If the triple lock was maintained, this month’s inflation figure of 10.1% will be used to set the state pension rise next April. A rise of 10.1% would mean that annual payments rise from £9,627 to £10,600 in April 2023 for a full state pension.

If instead, the triple lock is scrapped, then the state pension would rise by wages instead of inflation. That wages figure was set in July 2022 and was 5.5%. If the state pension increases at this lower figure of 5.5%, rather than 10.1%, the state pension would rise to £10,156.

At the time of writing, no decision has yet been made and critics argue that suspending the triple lock would be hugely politically damaging, and that axing it should be a last resort for the government.

Even if the government decides to keep the triple lock, they are likely to find other ways to make savings. A government pension review, led by Baroness Neville-Rolfe, is expected to recommend increasing the state pension age more quickly when it reports in May 2023.

The last review in 2017 suggested speeding up the state pension age changes to 2037-39, meaning that today’s 50-year-olds would not get their state pension until they reach 68 years old.

Pensioners hit hard by inflation

Pensioners are particularly impacted by high inflation as they have limited options to increase their income to compensate for price increases.

High inflation leaves many pensioners struggling as it’s a myth that all pensioners are well off. interactive investor’s 2022 Great British Retirement Survey revealed that nearly one in four (23%) over 65s do not own their own home, 6% are still paying off a mortgage and half of women (48%) aged over 65 are dependent on the state as their only source of income (compared with 29% of men).

Has inflation peaked?

It is possible that inflation will rise even further next month as the latest inflation figures don’t include the energy price cap increase in October.

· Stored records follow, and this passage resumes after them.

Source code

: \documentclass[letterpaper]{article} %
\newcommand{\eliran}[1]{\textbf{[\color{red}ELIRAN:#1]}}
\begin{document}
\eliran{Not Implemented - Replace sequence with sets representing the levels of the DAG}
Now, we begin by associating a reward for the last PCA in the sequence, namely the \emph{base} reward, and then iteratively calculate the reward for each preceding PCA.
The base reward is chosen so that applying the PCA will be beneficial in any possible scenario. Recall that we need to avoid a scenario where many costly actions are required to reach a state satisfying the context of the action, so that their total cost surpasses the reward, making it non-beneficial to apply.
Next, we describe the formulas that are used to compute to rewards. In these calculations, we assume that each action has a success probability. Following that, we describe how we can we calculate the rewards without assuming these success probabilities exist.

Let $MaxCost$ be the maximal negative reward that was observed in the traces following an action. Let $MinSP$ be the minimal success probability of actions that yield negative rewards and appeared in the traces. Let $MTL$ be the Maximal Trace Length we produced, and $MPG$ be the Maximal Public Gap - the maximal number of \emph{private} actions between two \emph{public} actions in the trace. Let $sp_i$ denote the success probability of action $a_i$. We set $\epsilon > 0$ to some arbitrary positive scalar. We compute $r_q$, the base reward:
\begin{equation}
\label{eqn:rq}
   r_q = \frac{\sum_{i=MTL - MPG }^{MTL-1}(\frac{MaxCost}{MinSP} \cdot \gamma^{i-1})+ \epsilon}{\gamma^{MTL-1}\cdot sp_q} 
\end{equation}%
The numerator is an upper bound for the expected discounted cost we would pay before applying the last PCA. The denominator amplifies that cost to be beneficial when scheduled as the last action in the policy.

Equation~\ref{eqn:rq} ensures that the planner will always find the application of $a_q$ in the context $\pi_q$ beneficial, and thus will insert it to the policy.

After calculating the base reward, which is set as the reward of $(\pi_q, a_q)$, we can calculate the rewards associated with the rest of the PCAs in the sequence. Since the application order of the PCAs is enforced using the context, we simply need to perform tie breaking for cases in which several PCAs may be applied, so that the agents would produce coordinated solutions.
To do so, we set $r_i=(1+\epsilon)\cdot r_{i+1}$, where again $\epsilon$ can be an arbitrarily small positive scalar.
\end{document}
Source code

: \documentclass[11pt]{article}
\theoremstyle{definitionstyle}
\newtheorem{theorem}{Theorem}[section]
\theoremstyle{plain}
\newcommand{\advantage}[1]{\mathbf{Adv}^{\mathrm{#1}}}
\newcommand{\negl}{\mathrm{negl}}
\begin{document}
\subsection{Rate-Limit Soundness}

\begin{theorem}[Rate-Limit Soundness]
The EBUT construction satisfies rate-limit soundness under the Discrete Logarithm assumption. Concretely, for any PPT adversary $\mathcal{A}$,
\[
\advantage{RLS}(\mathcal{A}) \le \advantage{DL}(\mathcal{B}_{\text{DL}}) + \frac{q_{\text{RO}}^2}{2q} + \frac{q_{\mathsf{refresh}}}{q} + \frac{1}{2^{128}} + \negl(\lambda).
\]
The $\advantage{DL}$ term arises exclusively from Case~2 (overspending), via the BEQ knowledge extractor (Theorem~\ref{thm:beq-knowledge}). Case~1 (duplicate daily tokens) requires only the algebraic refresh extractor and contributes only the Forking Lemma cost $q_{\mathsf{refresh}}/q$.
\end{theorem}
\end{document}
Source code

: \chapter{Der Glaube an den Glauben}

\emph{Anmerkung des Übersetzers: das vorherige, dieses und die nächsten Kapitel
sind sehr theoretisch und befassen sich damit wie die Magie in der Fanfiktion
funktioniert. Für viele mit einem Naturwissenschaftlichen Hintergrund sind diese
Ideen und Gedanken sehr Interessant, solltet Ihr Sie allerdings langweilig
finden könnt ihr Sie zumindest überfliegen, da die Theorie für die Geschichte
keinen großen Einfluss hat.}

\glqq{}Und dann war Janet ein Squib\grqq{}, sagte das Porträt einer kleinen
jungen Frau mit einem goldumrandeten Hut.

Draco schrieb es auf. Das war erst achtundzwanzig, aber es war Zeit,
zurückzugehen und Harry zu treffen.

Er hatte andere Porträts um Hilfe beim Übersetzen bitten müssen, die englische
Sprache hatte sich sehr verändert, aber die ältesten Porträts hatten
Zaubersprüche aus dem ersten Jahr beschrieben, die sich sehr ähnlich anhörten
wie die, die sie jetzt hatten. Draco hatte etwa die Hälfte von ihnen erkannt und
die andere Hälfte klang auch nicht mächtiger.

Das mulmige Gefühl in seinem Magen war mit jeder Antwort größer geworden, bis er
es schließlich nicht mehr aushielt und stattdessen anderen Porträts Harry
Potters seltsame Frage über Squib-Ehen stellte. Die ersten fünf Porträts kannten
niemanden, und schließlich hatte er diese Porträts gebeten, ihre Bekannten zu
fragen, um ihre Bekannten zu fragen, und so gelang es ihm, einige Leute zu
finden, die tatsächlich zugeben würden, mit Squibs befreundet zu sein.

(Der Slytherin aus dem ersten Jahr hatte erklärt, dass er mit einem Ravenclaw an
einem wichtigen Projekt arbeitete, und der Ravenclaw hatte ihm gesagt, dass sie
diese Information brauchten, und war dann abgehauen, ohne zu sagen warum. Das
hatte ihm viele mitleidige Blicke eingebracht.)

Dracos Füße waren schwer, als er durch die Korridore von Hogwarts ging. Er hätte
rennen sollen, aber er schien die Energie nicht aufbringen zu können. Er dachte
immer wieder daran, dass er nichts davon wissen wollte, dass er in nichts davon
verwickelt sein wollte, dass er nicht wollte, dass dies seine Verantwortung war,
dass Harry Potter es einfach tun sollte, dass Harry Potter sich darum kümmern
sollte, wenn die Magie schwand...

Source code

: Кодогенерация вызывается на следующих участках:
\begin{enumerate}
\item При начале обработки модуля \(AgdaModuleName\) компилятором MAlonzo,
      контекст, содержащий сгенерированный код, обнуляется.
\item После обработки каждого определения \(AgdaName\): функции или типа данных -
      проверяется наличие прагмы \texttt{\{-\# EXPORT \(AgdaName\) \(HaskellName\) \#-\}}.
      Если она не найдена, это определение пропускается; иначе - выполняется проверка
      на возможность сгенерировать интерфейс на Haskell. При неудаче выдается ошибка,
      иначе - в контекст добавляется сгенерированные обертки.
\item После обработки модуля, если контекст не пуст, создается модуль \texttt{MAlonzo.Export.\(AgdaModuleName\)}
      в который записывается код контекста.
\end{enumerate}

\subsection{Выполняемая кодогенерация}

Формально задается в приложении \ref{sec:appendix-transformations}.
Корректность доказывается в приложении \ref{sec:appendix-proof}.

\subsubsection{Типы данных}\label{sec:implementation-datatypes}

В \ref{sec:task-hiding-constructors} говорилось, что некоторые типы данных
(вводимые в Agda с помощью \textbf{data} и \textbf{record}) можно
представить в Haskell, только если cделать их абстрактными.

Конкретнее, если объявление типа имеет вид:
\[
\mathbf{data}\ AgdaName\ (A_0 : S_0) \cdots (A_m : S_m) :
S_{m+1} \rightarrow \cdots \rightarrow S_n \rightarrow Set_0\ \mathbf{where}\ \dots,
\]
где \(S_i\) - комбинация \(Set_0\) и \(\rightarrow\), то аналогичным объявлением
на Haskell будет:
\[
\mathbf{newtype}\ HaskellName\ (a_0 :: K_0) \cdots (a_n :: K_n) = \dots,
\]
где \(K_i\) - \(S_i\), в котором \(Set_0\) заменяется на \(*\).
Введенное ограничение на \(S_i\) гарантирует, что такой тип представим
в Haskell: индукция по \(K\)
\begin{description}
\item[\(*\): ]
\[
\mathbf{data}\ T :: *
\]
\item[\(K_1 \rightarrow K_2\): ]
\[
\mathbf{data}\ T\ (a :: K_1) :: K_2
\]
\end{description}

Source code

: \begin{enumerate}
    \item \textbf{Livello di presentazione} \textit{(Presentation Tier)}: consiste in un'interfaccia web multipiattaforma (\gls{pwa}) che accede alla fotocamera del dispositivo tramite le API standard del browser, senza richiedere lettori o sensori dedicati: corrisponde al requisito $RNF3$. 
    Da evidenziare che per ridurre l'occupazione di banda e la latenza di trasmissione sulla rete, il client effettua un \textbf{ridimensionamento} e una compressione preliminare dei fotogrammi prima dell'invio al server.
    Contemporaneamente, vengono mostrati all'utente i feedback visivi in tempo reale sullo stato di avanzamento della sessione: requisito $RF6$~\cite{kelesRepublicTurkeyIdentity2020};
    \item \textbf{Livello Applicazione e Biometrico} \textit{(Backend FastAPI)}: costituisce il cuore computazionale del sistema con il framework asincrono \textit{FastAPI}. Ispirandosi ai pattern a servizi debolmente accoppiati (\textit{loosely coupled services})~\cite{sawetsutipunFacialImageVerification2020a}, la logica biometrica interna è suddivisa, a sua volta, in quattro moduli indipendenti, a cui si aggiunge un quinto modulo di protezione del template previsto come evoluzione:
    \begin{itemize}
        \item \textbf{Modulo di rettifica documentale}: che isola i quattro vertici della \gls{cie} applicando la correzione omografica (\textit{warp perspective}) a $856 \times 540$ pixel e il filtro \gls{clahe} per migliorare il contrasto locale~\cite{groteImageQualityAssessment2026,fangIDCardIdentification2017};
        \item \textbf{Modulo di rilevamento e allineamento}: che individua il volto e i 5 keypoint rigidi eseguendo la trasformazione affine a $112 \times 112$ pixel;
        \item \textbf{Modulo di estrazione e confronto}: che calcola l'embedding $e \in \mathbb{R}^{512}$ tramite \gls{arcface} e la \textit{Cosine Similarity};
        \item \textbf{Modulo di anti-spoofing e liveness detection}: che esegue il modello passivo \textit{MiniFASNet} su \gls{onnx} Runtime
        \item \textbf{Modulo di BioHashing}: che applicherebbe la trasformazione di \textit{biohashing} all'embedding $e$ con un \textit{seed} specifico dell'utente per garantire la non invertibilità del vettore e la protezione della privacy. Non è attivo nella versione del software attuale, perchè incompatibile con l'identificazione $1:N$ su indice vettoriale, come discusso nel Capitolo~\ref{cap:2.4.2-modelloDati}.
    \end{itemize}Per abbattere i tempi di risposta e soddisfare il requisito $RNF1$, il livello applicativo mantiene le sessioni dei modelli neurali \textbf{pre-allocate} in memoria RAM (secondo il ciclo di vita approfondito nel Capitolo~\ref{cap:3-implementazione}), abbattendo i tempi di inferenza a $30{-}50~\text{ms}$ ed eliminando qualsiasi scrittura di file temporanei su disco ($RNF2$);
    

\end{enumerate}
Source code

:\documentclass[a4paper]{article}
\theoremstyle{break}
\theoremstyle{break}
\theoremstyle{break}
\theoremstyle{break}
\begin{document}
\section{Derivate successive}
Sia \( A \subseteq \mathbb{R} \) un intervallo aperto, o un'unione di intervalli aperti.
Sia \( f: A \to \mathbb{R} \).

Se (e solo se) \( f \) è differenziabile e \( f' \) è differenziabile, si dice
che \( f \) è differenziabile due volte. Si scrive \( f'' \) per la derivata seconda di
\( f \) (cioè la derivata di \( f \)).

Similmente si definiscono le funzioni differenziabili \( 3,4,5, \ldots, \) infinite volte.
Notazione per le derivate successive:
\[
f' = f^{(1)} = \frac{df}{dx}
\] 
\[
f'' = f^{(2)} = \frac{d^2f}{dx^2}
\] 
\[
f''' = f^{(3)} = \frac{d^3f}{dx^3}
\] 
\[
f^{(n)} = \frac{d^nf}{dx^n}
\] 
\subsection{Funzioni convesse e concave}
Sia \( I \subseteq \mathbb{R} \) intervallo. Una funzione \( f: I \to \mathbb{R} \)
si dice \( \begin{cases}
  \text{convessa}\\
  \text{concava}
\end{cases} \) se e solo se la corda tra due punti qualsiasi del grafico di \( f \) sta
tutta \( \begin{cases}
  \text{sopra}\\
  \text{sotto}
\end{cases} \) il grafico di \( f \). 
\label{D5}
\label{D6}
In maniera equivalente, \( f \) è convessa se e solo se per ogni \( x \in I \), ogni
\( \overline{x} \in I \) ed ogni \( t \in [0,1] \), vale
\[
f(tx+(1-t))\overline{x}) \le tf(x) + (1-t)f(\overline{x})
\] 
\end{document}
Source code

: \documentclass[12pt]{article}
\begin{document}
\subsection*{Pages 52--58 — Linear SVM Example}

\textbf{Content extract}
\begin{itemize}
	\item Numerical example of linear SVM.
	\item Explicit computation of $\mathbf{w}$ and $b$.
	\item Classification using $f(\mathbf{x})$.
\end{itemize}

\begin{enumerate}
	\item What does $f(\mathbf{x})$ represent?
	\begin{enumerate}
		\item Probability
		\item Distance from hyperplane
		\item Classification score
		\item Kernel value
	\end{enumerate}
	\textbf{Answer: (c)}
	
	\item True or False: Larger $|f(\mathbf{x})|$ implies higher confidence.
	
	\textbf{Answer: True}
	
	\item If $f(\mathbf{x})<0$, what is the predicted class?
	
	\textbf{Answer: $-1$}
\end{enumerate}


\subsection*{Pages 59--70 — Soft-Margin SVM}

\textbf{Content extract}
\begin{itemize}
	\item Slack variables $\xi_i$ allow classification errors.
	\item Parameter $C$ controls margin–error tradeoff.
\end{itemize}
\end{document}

Despite the government energy support package, the cap still rose in October from £1,971 to £2,500, an increase of 26.8%.

There are also more upward pressures on inflation as the market recovers from the fiscal-expansionary mini-budget, the subsequent fallout and reversal. Tumbling gilt prices and a weak pound reveal the market’s lack of confidence in the UK economy as markets price in a significant rise in interest rates.

The British Chambers of Commerce currently expects inflation to peak at 14% over the next quarter, far above the government’s 2% target.

Interest rates

Interest rates are intrinsically linked to inflation, and the latest figures make a big rate rise even more likely when the Bank of England monetary policy committee next meets in November.

Inflation also has an indirect impact on interest rates because the Bank has a remit to keep inflation at or below 2%. Increased interest rates have a dampening effect on inflation as higher rates reduce the amount of money available for consumers and businesses to spend.

For pensioners, potential interest rate rises are a mixed blessing. Higher rates will lead to better returns for savers, but will rub salt in the wound for a minority of pensioners with mortgages and rent still to pay.

Victoria Scholar says “the central bank is between a rock and a hard place as it looks to curb price pressures without inadvertently adding to the risk of recession”.

The Bank of England is rumoured to be considering a 0.75% to 1% rise in rates when it meets next month, the biggest hike to date.

Scholar, who has a more conservative estimate for inflation than the British Chambers of Commerce, explains that: “inflation is likely to peak somewhere around 11% in the coming months before easing back next year. The Bank of England’s terminal rate (the highest point in the interest rate cycle) is forecast to reach around 5%, possibly higher, at some stage in 2023 once price levels are more under control.”